Sunday, June 17, 2012

Teaching American History - Boston Field Study Day 1

HARVARD UNIVERSITY

After a long flight from Sacramento through Minneapolis to Boston, I spent the day touring around Harvard University and getting myself acquainted with the T Line metro system for Boston.  Tomorrow we will be heading into the historical center of Boston for an extensive series of field studies.  Today, I want to reflect on the "free day" we had today to just get adjusted and moved into our dormitory rooms at Boston University, and to decide for ourselves what we would like to see and do before the real work begins tomorrow.  This was a greatly appreciated day, and as I sit and type out this blog entry this evening, I think about how full this coming week will of necessity be.

Starting with Harvard University was interesting and rewarding because it is, despite all of the whoopla forwarded by other universities later, the oldest institute of higher education in the United States, predating the formation of the United States by 151 years (HU founded in 1638, USA founded in 1789).  Although clearly a modern university in many ways, the history of the institution is literally chiseled on the facades of all of the major buildings, whose own date of erection is given in two ways: first in the actual year of completion, and second, in the year in which Harvard University itself existed when that building was completed.  It is remarkable to look at a recent building and see that Harvard had already been around for two or more centuries before that building was likely even conceived!

Memorial Hall was opened in 1878, and by that time Harvard University had already been a going concern for 240 years.  Memorial Hall is striking in another way, it is much akin to the architecture of Central Europe, in particular that of the cathedrals in Prague, Czech Republic and a number of imperial retreats throughout the countrysides of the Czech Republic, Austria, Hungary, and Slovakia.  It is a towering structure, and its colorful tiled roof is both beautiful and striking for its difference from all of the other buildings around it.  It is also in a way out of place, which lends it a degree of beauty and intrigue that a more conventional structure of the time would have sorely lacked.
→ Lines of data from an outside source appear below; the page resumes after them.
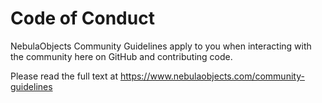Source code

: # Code of Conduct

NebulaObjects Community Guidelines apply to you when interacting with the community here on GitHub and contributing code.

Please read the full text at https://www.nebulaobjects.com/community-guidelines
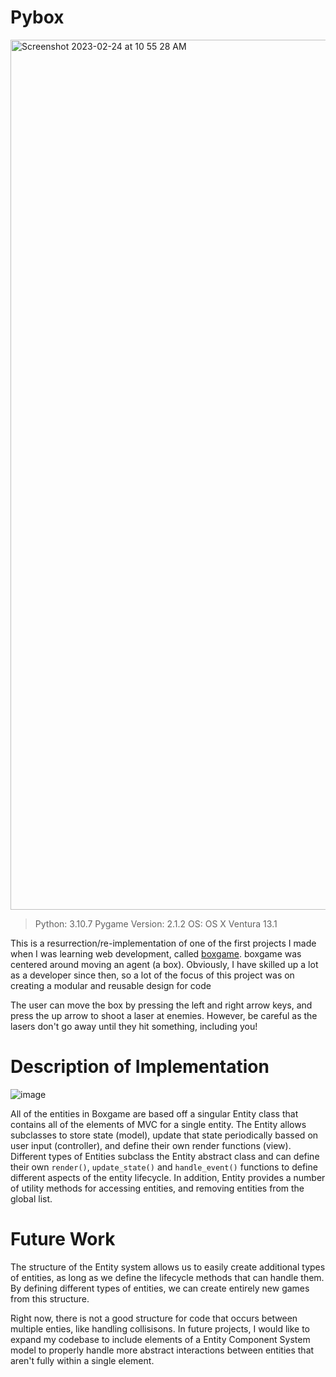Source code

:# Pybox

<img width="1392" alt="Screenshot 2023-02-24 at 10 55 28 AM" src="https://user-images.githubusercontent.com/8839926/221226235-dcaea19d-d9e0-4431-b7b7-f6659ee9478a.png">

> Python: 3.10.7
> Pygame Version: 2.1.2
> OS: OS X Ventura 13.1

This is a resurrection/re-implementation of one of the first projects I made when I was learning web
development, called [boxgame](https://github.com/MayorMonty/boxgame). boxgame was centered around
moving an agent (a box). Obviously, I have skilled up a lot as a developer since then, so a lot of 
the focus of this project was on creating a modular and reusable design for code

The user can move the box by pressing the left and right arrow keys, and press the up arrow to shoot a laser at enemies. However, be careful as the lasers don't go away until they hit something, including you!

# Description of Implementation

![image](https://user-images.githubusercontent.com/8839926/221232555-9e54d367-2a5b-4968-86ca-60a0790df27c.png)

All of the entities in Boxgame are based off a singular Entity class that contains all of the elements of MVC for a single entity. The Entity allows subclasses to store state (model), update that state periodically bassed on user input (controller), and define their own render functions (view). Different types of Entities subclass the Entity abstract class and can define their own `render()`, `update_state()` and `handle_event()` functions to define different aspects of the entity lifecycle. In addition, Entity provides a number of utility methods for accessing entities, and removing entities from the global list.

# Future Work

The structure of the Entity system allows us to easily create additional types of entities, as long as we define the lifecycle methods that can handle them. By defining different types of entities, we can create entirely new games from this structure.

Right now, there is not a good structure for code that occurs between multiple enties, like handling collisisons. In future projects, I would like to expand my codebase to include elements of a Entity Component System model to properly handle more abstract interactions between entities that aren't fully within a single element.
In wandering around Harvard today, I was struck by the profound diversity of its student body, that like almost all educational institutions in the United States of America, it is a rich collection of everyone from everywhere.  The big difference, however, is that here, in this experiment called America, again and again, it is demonstrated that anyone from anywhere can get along with anyone from anywhere else, especially in the rareified pursuit of high education.  I think I need to do much more with Harvard University in the AP United States History courses, something more that will begin to impress upon my students the deep and abiding influence that this university has had and continues to have over the American academic psyche.  Although in many ways Harvard is much like many of its kin, an expansive place of brick edifice and green space shaded by a plethora of trees, but illuminated by the persistent fire of human curiosity about...well, everything!  I think I need to do more to bring forward what is both unique and ubiquitous about this first of American universities, both then and now.